**Information given:**
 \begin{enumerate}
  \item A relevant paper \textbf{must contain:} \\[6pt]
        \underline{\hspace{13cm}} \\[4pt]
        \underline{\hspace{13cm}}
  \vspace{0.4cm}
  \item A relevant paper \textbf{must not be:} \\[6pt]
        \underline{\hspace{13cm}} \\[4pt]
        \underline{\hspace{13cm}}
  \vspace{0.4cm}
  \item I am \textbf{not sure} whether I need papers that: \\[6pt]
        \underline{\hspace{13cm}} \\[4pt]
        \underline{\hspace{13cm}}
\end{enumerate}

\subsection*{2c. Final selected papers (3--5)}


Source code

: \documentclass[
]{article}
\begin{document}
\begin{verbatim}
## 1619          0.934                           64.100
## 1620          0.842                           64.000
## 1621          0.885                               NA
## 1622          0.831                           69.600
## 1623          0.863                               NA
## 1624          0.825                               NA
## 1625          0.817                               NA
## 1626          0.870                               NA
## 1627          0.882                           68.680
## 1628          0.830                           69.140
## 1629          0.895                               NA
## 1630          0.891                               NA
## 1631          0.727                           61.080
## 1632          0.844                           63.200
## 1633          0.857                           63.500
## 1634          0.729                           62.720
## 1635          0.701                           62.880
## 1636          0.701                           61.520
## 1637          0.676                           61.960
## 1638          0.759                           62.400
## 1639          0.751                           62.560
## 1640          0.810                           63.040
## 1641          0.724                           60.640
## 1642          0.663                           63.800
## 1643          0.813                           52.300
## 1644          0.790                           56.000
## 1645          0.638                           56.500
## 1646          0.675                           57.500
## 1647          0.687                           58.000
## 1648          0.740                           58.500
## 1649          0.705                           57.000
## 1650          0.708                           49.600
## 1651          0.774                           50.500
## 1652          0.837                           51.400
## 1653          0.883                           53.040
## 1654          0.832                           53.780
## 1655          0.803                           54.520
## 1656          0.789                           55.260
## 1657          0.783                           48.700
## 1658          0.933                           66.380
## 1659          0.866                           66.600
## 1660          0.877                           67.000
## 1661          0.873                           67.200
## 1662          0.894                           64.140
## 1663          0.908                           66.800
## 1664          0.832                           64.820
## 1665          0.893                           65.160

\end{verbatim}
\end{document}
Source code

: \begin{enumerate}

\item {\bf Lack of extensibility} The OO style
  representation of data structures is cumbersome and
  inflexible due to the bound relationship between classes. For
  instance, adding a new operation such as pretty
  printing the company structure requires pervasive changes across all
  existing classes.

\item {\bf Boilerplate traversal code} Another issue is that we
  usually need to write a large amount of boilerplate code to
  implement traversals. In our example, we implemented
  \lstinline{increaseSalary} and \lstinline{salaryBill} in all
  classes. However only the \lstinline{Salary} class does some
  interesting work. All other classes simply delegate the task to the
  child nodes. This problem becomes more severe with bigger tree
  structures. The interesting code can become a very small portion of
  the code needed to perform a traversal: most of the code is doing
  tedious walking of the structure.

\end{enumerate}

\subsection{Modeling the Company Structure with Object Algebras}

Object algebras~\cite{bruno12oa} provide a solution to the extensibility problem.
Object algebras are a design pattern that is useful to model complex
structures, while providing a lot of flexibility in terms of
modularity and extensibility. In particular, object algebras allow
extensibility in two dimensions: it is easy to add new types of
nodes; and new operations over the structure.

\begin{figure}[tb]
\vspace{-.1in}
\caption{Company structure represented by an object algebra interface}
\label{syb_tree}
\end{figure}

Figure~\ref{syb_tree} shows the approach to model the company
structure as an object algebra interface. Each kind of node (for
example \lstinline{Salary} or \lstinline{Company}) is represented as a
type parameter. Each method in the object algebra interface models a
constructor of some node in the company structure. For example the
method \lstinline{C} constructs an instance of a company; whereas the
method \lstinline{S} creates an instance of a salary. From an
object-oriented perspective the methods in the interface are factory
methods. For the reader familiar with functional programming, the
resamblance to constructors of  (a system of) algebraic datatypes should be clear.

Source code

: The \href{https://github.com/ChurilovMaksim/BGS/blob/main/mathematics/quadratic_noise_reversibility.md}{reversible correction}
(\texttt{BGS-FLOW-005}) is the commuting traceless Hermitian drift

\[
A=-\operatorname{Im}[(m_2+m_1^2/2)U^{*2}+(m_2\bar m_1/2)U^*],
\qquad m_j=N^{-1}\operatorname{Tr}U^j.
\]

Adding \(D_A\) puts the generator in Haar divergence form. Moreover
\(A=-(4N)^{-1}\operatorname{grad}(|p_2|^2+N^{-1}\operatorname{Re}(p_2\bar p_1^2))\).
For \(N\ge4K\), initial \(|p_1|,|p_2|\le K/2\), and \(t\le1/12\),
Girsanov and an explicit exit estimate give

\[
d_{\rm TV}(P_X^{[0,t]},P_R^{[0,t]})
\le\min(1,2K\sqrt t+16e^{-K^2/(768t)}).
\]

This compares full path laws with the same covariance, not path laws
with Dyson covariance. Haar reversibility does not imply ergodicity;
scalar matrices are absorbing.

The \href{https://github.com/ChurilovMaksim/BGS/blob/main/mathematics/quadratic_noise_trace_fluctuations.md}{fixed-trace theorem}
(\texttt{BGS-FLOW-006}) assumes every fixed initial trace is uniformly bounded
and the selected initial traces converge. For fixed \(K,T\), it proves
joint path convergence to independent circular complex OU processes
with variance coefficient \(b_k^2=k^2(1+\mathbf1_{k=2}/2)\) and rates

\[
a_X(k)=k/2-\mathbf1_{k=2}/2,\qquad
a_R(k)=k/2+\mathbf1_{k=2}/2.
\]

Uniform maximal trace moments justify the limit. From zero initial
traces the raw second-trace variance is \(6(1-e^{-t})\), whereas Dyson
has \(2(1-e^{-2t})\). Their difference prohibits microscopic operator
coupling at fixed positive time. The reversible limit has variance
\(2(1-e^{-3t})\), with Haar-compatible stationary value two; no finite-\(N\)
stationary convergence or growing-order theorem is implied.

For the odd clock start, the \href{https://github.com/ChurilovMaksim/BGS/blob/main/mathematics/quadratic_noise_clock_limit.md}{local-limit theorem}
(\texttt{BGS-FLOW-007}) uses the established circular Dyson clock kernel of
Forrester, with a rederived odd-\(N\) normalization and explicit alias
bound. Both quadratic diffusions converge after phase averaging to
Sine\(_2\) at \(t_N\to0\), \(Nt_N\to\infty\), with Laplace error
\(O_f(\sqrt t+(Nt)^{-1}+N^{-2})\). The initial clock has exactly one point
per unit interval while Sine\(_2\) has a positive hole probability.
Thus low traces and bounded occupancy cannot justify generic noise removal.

**Work order:**
Could you retype each record exactly as it appears?

**Result below:**
 \begin{enumerate}
  \item A relevant paper \textbf{must contain:} \\[6pt]
        \underline{\hspace{13cm}} \\[4pt]
        \underline{\hspace{13cm}}
  \vspace{0.4cm}
  \item A relevant paper \textbf{must not be:} \\[6pt]
        \underline{\hspace{13cm}} \\[4pt]
        \underline{\hspace{13cm}}
  \vspace{0.4cm}
  \item I am \textbf{not sure} whether I need papers that: \\[6pt]
        \underline{\hspace{13cm}} \\[4pt]
        \underline{\hspace{13cm}}
\end{enumerate}

\subsection*{2c. Final selected papers (3--5)}


Source code

: \documentclass[
]{article}
\begin{document}
\begin{verbatim}
## 1619          0.934                           64.100
## 1620          0.842                           64.000
## 1621          0.885                               NA
## 1622          0.831                           69.600
## 1623          0.863                               NA
## 1624          0.825                               NA
## 1625          0.817                               NA
## 1626          0.870                               NA
## 1627          0.882                           68.680
## 1628          0.830                           69.140
## 1629          0.895                               NA
## 1630          0.891                               NA
## 1631          0.727                           61.080
## 1632          0.844                           63.200
## 1633          0.857                           63.500
## 1634          0.729                           62.720
## 1635          0.701                           62.880
## 1636          0.701                           61.520
## 1637          0.676                           61.960
## 1638          0.759                           62.400
## 1639          0.751                           62.560
## 1640          0.810                           63.040
## 1641          0.724                           60.640
## 1642          0.663                           63.800
## 1643          0.813                           52.300
## 1644          0.790                           56.000
## 1645          0.638                           56.500
## 1646          0.675                           57.500
## 1647          0.687                           58.000
## 1648          0.740                           58.500
## 1649          0.705                           57.000
## 1650          0.708                           49.600
## 1651          0.774                           50.500
## 1652          0.837                           51.400
## 1653          0.883                           53.040
## 1654          0.832                           53.780
## 1655          0.803                           54.520
## 1656          0.789                           55.260
## 1657          0.783                           48.700
## 1658          0.933                           66.380
## 1659          0.866                           66.600
## 1660          0.877                           67.000
## 1661          0.873                           67.200
## 1662          0.894                           64.140
## 1663          0.908                           66.800
## 1664          0.832                           64.820
## 1665          0.893                           65.160

\end{verbatim}
\end{document}
Source code

: \begin{enumerate}

\item {\bf Lack of extensibility} The OO style
  representation of data structures is cumbersome and
  inflexible due to the bound relationship between classes. For
  instance, adding a new operation such as pretty
  printing the company structure requires pervasive changes across all
  existing classes.

\item {\bf Boilerplate traversal code} Another issue is that we
  usually need to write a large amount of boilerplate code to
  implement traversals. In our example, we implemented
  \lstinline{increaseSalary} and \lstinline{salaryBill} in all
  classes. However only the \lstinline{Salary} class does some
  interesting work. All other classes simply delegate the task to the
  child nodes. This problem becomes more severe with bigger tree
  structures. The interesting code can become a very small portion of
  the code needed to perform a traversal: most of the code is doing
  tedious walking of the structure.

\end{enumerate}

\subsection{Modeling the Company Structure with Object Algebras}

Object algebras~\cite{bruno12oa} provide a solution to the extensibility problem.
Object algebras are a design pattern that is useful to model complex
structures, while providing a lot of flexibility in terms of
modularity and extensibility. In particular, object algebras allow
extensibility in two dimensions: it is easy to add new types of
nodes; and new operations over the structure.

\begin{figure}[tb]
\vspace{-.1in}
\caption{Company structure represented by an object algebra interface}
\label{syb_tree}
\end{figure}

Figure~\ref{syb_tree} shows the approach to model the company
structure as an object algebra interface. Each kind of node (for
example \lstinline{Salary} or \lstinline{Company}) is represented as a
type parameter. Each method in the object algebra interface models a
constructor of some node in the company structure. For example the
method \lstinline{C} constructs an instance of a company; whereas the
method \lstinline{S} creates an instance of a salary. From an
object-oriented perspective the methods in the interface are factory
methods. For the reader familiar with functional programming, the
resamblance to constructors of  (a system of) algebraic datatypes should be clear.

Source code

: The \href{https://github.com/ChurilovMaksim/BGS/blob/main/mathematics/quadratic_noise_reversibility.md}{reversible correction}
(\texttt{BGS-FLOW-005}) is the commuting traceless Hermitian drift

\[
A=-\operatorname{Im}[(m_2+m_1^2/2)U^{*2}+(m_2\bar m_1/2)U^*],
\qquad m_j=N^{-1}\operatorname{Tr}U^j.
\]

Adding \(D_A\) puts the generator in Haar divergence form. Moreover
\(A=-(4N)^{-1}\operatorname{grad}(|p_2|^2+N^{-1}\operatorname{Re}(p_2\bar p_1^2))\).
For \(N\ge4K\), initial \(|p_1|,|p_2|\le K/2\), and \(t\le1/12\),
Girsanov and an explicit exit estimate give

\[
d_{\rm TV}(P_X^{[0,t]},P_R^{[0,t]})
\le\min(1,2K\sqrt t+16e^{-K^2/(768t)}).
\]

This compares full path laws with the same covariance, not path laws
with Dyson covariance. Haar reversibility does not imply ergodicity;
scalar matrices are absorbing.

The \href{https://github.com/ChurilovMaksim/BGS/blob/main/mathematics/quadratic_noise_trace_fluctuations.md}{fixed-trace theorem}
(\texttt{BGS-FLOW-006}) assumes every fixed initial trace is uniformly bounded
and the selected initial traces converge. For fixed \(K,T\), it proves
joint path convergence to independent circular complex OU processes
with variance coefficient \(b_k^2=k^2(1+\mathbf1_{k=2}/2)\) and rates

\[
a_X(k)=k/2-\mathbf1_{k=2}/2,\qquad
a_R(k)=k/2+\mathbf1_{k=2}/2.
\]

Uniform maximal trace moments justify the limit. From zero initial
traces the raw second-trace variance is \(6(1-e^{-t})\), whereas Dyson
has \(2(1-e^{-2t})\). Their difference prohibits microscopic operator
coupling at fixed positive time. The reversible limit has variance
\(2(1-e^{-3t})\), with Haar-compatible stationary value two; no finite-\(N\)
stationary convergence or growing-order theorem is implied.

For the odd clock start, the \href{https://github.com/ChurilovMaksim/BGS/blob/main/mathematics/quadratic_noise_clock_limit.md}{local-limit theorem}
(\texttt{BGS-FLOW-007}) uses the established circular Dyson clock kernel of
Forrester, with a rederived odd-\(N\) normalization and explicit alias
bound. Both quadratic diffusions converge after phase averaging to
Sine\(_2\) at \(t_N\to0\), \(Nt_N\to\infty\), with Laplace error
\(O_f(\sqrt t+(Nt)^{-1}+N^{-2})\). The initial clock has exactly one point
per unit interval while Sine\(_2\) has a positive hole probability.
Thus low traces and bounded occupancy cannot justify generic noise removal.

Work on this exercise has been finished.